- Born: Derrick Mehmen May 30, 1985 (age 41) Cedar Rapids, Iowa, U.S.
- Other names: Caveman
- Height: 6 ft 3 in (191 cm)
- Weight: 237 lb (108 kg; 16 st 13 lb)
- Division: Light Heavyweight Heavyweight
- Reach: 78 in (198 cm)
- Stance: Orthodox
- Fighting out of: Cedar Rapids, Iowa, United States
- Team: Hard Drive Mixed Martial Arts, American Top Team
- Years active: 2006-present

Mixed martial arts record
- Total: 29
- Wins: 19
- By knockout: 11
- By submission: 2
- By decision: 6
- Losses: 10
- By knockout: 2
- By submission: 2
- By decision: 6

Other information
- University: Ellsworth Community College University of Iowa
- Mixed martial arts record from Sherdog

= Derrick Mehmen =

American mixed martial arts fighter

Derrick Mehmen (born May 30, 1985) is an American professional mixed martial artist currently competing in the Heavyweight division for the Titan Fighting Championships. A professional competitor since 2006, Mehmen has also made appearances in Strikeforce, Bellator, and World Series of Fighting.

==Background==
Mehmen was a two-time conference wrestling champion for Denver High School in his hometown of Denver, Iowa, placing fourth in the state meet as a junior. He later became an NJCAA All-American at Ellsworth Community College, placing fifth in the 2007 national meet before transferring to the University of Iowa, where he continued to compete in collegiate wrestling after originally signing a letter of intent to compete for South Dakota State University. Mehmen majored in communication studies.

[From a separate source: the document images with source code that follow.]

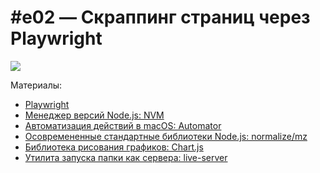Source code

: # #e02 — Скраппинг страниц через Playwright

[![](https://img.youtube.com/vi/OHD77YWRCk0/hqdefault.jpg)](https://www.youtube.com/watch?v=OHD77YWRCk0)

Материалы:
- [Playwright](https://github.com/microsoft/playwright)
- [Менеджер версий Node.js: NVM](https://github.com/nvm-sh/nvm)
- [Автоматизация действий в macOS: Automator](https://support.apple.com/ru-ru/HT2488)
- [Осовремененные стандартные библиотеки Node.js: normalize/mz](https://github.com/normalize/mz)
- [Библиотека рисования графиков: Chart.js](https://www.chartjs.org/)
- [Утилита запуска папки как сервера: live-server](https://github.com/tapio/live-server)
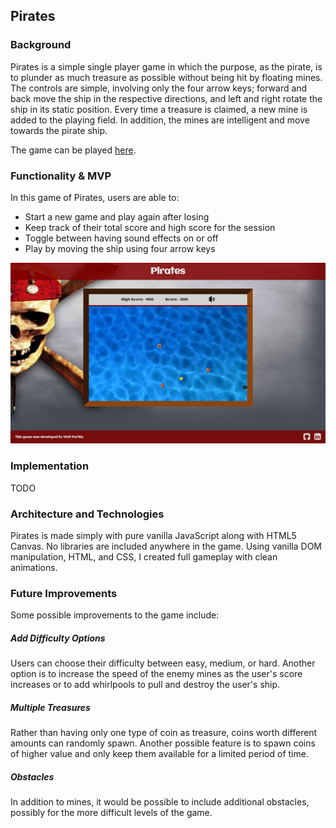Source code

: ## Pirates

### Background

Pirates is a simple single player game in which the purpose, as the pirate, is to plunder as much treasure as possible without being hit by floating mines. The controls are simple, involving only the four arrow keys; forward and back move the ship in the respective directions, and left and right rotate the ship in its static position. Every time a treasure is claimed, a new mine is added to the playing field. In addition, the mines are intelligent and move towards the pirate ship.

The game can be played [here](https://www.google.com).


### Functionality & MVP

In this game of Pirates, users are able to:

- Start a new game and play again after losing
- Keep track of their total score and high score for the session
- Toggle between having sound effects on or off
- Play by moving the ship using four arrow keys

![landing](./assets/screenshots/landing.png)

### Implementation

TODO

### Architecture and Technologies

Pirates is made simply with pure vanilla JavaScript along with HTML5 Canvas. No libraries are included anywhere in the game. Using vanilla DOM manipulation, HTML, and CSS, I created full gameplay with clean animations.

### Future Improvements

Some possible improvements to the game include:

##### Add Difficulty Options

Users can choose their difficulty between easy, medium, or hard. Another option is to increase the speed of the enemy mines as the user's score increases or to add whirlpools to pull and destroy the user's ship.

##### Multiple Treasures

Rather than having only one type of coin as treasure, coins worth different amounts can randomly spawn. Another possible feature is to spawn coins of higher value and only keep them available for a limited period of time.

##### Obstacles

In addition to mines, it would be possible to include additional obstacles, possibly for the more difficult levels of the game.
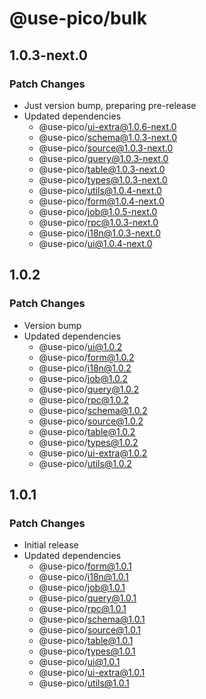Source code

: # @use-pico/bulk

## 1.0.3-next.0

### Patch Changes

- Just version bump, preparing pre-release
- Updated dependencies
    - @use-pico/ui-extra@1.0.6-next.0
    - @use-pico/schema@1.0.3-next.0
    - @use-pico/source@1.0.3-next.0
    - @use-pico/query@1.0.3-next.0
    - @use-pico/table@1.0.3-next.0
    - @use-pico/types@1.0.3-next.0
    - @use-pico/utils@1.0.4-next.0
    - @use-pico/form@1.0.4-next.0
    - @use-pico/job@1.0.5-next.0
    - @use-pico/rpc@1.0.3-next.0
    - @use-pico/i18n@1.0.3-next.0
    - @use-pico/ui@1.0.4-next.0

## 1.0.2

### Patch Changes

- Version bump
- Updated dependencies
    - @use-pico/ui@1.0.2
    - @use-pico/form@1.0.2
    - @use-pico/i18n@1.0.2
    - @use-pico/job@1.0.2
    - @use-pico/query@1.0.2
    - @use-pico/rpc@1.0.2
    - @use-pico/schema@1.0.2
    - @use-pico/source@1.0.2
    - @use-pico/table@1.0.2
    - @use-pico/types@1.0.2
    - @use-pico/ui-extra@1.0.2
    - @use-pico/utils@1.0.2

## 1.0.1

### Patch Changes

- Initial release
- Updated dependencies
    - @use-pico/form@1.0.1
    - @use-pico/i18n@1.0.1
    - @use-pico/job@1.0.1
    - @use-pico/query@1.0.1
    - @use-pico/rpc@1.0.1
    - @use-pico/schema@1.0.1
    - @use-pico/source@1.0.1
    - @use-pico/table@1.0.1
    - @use-pico/types@1.0.1
    - @use-pico/ui@1.0.1
    - @use-pico/ui-extra@1.0.1
    - @use-pico/utils@1.0.1
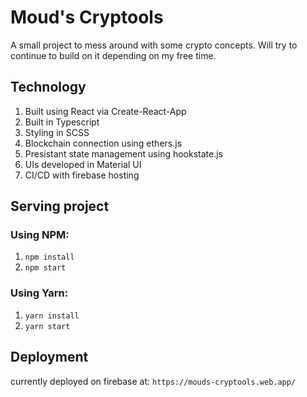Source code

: # Moud's Cryptools
A small project to mess around with some crypto concepts. Will try to continue to build on it depending on my free time.

## Technology
1. Built using React via Create-React-App
2. Built in Typescript
3. Styling in SCSS
4. Blockchain connection using ethers.js
5. Presistant state management using hookstate.js
6. UIs developed in Material UI
7. CI/CD with firebase hosting

## Serving project
### Using NPM:
1. `npm install`
2. `npm start`

### Using Yarn:
1. `yarn install`
2. `yarn start`

## Deployment
currently deployed on firebase at: `https://mouds-cryptools.web.app/`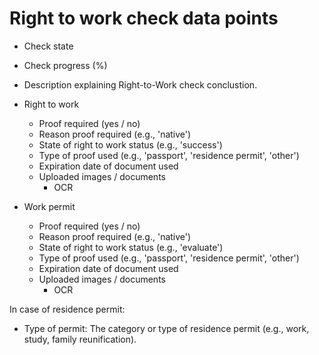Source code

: # Right to work check data points

* Check state
* Check progress (%)

* Description explaining Right-to-Work check conclustion.

* Right to work
  * Proof required (yes / no)
  * Reason proof required (e.g., 'native')
  * State of right to work status (e.g., 'success')
  * Type of proof used (e.g., 'passport', 'residence permit', 'other')
  * Expiration date of document used
  * Uploaded images / documents
    * OCR

* Work permit
  * Proof required (yes / no)
  * Reason proof required (e.g., 'native')
  * State of right to work status (e.g., 'evaluate')
  * Type of proof used (e.g., 'passport', 'residence permit', 'other')
  * Expiration date of document used
  * Uploaded images / documents
    * OCR

In case of residence permit:

* Type of permit: The category or type of residence permit (e.g., work, study, family reunification).
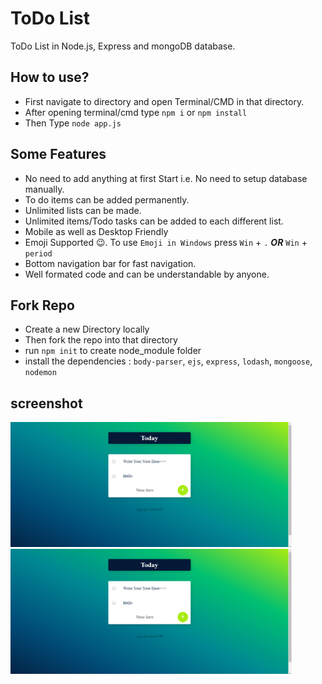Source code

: # ToDo List
ToDo List in Node.js, Express and mongoDB database.

## How to use?

- First navigate to directory and open Terminal/CMD in that directory.
- After opening terminal/cmd type `npm i` or `npm install`
- Then Type `node app.js`
## Some Features
- No need to add anything at first Start i.e. No need to setup database manually.
- To do items can be added permanently.
- Unlimited lists can be made.
- Unlimited items/Todo tasks can be added to each different list.
- Mobile as well as Desktop Friendly
- Emoji Supported :wink:. To use `Emoji in Windows` press `Win` + `.` ***OR*** `Win` + `period`
- Bottom navigation bar for fast navigation.
- Well formated code and can be understandable by anyone.

## Fork Repo
- Create a new Directory locally 
- Then fork the repo into that directory
- run `npm init` to create node_module folder
- install the dependencies : `body-parser`, `ejs`, `express`, `lodash`, `mongoose`, `nodemon`
## screenshot
<img src="/Screenshots/1.jpg" height="200em" /> <img src="/Screenshots/1.jpg" height="200em" />


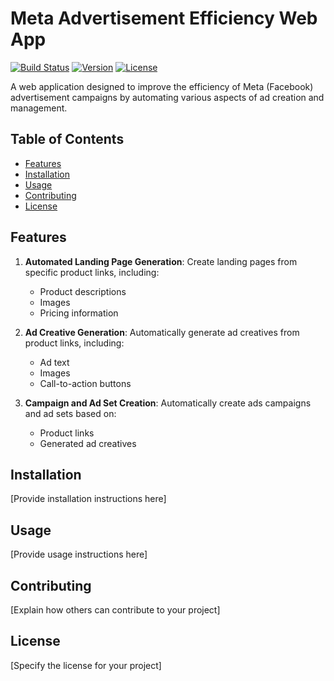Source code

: # Meta Advertisement Efficiency Web App

[![Build Status](https://img.shields.io/travis/yourusername/your-repo-name.svg)](https://travis-ci.org/yourusername/your-repo-name)
[![Version](https://img.shields.io/npm/v/your-package-name.svg)](https://npmjs.org/package/your-package-name)
[![License](https://img.shields.io/badge/License-MIT-blue.svg)](https://opensource.org/licenses/MIT)

A web application designed to improve the efficiency of Meta (Facebook) advertisement campaigns by automating various aspects of ad creation and management.

## Table of Contents
- [Features](#features)
- [Installation](#installation)
- [Usage](#usage)
- [Contributing](#contributing)
- [License](#license)

## Features

1. **Automated Landing Page Generation**: Create landing pages from specific product links, including:
   - Product descriptions
   - Images
   - Pricing information

2. **Ad Creative Generation**: Automatically generate ad creatives from product links, including:
   - Ad text
   - Images
   - Call-to-action buttons

3. **Campaign and Ad Set Creation**: Automatically create ads campaigns and ad sets based on:
   - Product links
   - Generated ad creatives

## Installation

[Provide installation instructions here]

## Usage

[Provide usage instructions here]

## Contributing

[Explain how others can contribute to your project]

## License

[Specify the license for your project]
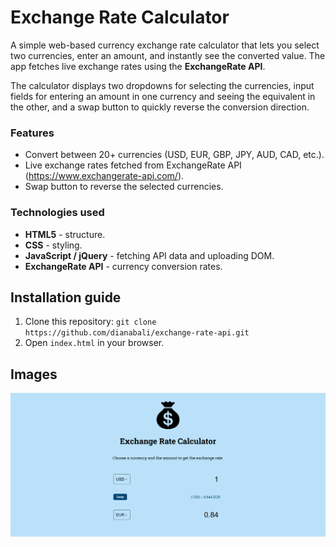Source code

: # Exchange Rate Calculator
A simple web-based currency exchange rate calculator that lets you select two currencies, enter an amount, and instantly see the converted value. The app fetches live exchange rates using the **ExchangeRate API**. 

The calculator displays two dropdowns for selecting the currencies, input fields for entering an amount in one currency and seeing the equivalent in the other, and a swap button to quickly reverse the conversion direction.

### Features
- Convert between 20+ currencies (USD, EUR, GBP, JPY, AUD, CAD, etc.).
- Live exchange rates fetched from ExchangeRate API (https://www.exchangerate-api.com/).
- Swap button to reverse the selected currencies.

### Technologies used
- **HTML5** - structure.
- **CSS** - styling.
- **JavaScript / jQuery** - fetching API data and uploading DOM.
- **ExchangeRate API** - currency conversion rates.

## Installation guide
1. Clone this repository: ``git clone https://github.com/dianabali/exchange-rate-api.git``
2. Open ``index.html`` in your browser.

## Images
![Screenshot](preview/exchange-rate-calculator.png)
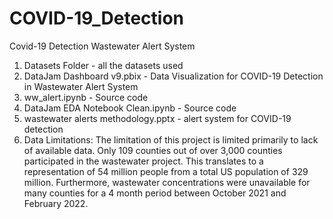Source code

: # COVID-19_Detection
Covid-19 Detection Wastewater Alert System

1.  Datasets Folder - all the datasets used
2.  DataJam Dashboard v9.pbix - Data Visualization for COVID-19 Detection in Wastewater Alert System 
3.  ww_alert.ipynb - Source code 
4.  DataJam EDA Notebook Clean.ipynb - Source code
5.  wastewater alerts methodology.pptx - alert system for COVID-19 detection
6.  Data Limitations:
    The limitation of this project is limited primarily to lack of available data. Only 109 counties out of over 3,000 counties participated in the wastewater project. This translates to a representation of 54 million people from a total US population of 329 million. Furthermore, wastewater concentrations were unavailable for many counties for a 4 month period between October 2021 and February 2022.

==Mixed martial arts career==

===Bellator MMA===
Mehmen made his Bellator debut against David Branch and lost via submission in the second round.

===Strikeforce===
Mehmen made his Strikeforce debut against Roy Jones and won via unanimous decision. He next fought Gian Villante at Strikeforce: Barnett vs. Cormier and lost via unanimous decision.

===World Series of Fighting===
On June 17, 2013, it was announced that Mehmen signed a contract with World Series of Fighting where Mehmen has competed as a Heavyweight.

Mehmen fought Rolles Gracie Jr. in a Heavyweight bout on September 14, 2013, at World Series of Fighting 5: Arlovski vs. Kyle Mehmen won the bout with a one punch knockout in the second round.

Mehmen fought against Scott Barrett at World Series of Fighting 8: Gaethje vs. Patishnock on January 18, 2014. Mehmen won the bout via unanimous decision.

Mehmen faced Dave Huckaba at World Series of Fighting 10: Branch vs. Taylor on June 21, 2014. He won the fight via unanimous decision.

Mehmen faced Smealinho Rama for the inaugural WSOF Heavyweight Championship at World Series of Fighting 14: Ford vs. Shields on October 11, 2014. He lost the fight via TKO in the first round.

Mehmen challenged Blagoy Ivanov for the WSOF Heavyweight Championship at World Series of Fighting 24: Fitch vs. Okami on October 17, 2015. He lost the fight via TKO in the second round.

==Personal life==
Mehmen is married and has a daughter. divorced and has a second daughter

==Championships and accomplishments==
- Inside MMA
  - Bazzie Award for KO Punch of the Year (2013) vs. Rolles Gracie, Jr.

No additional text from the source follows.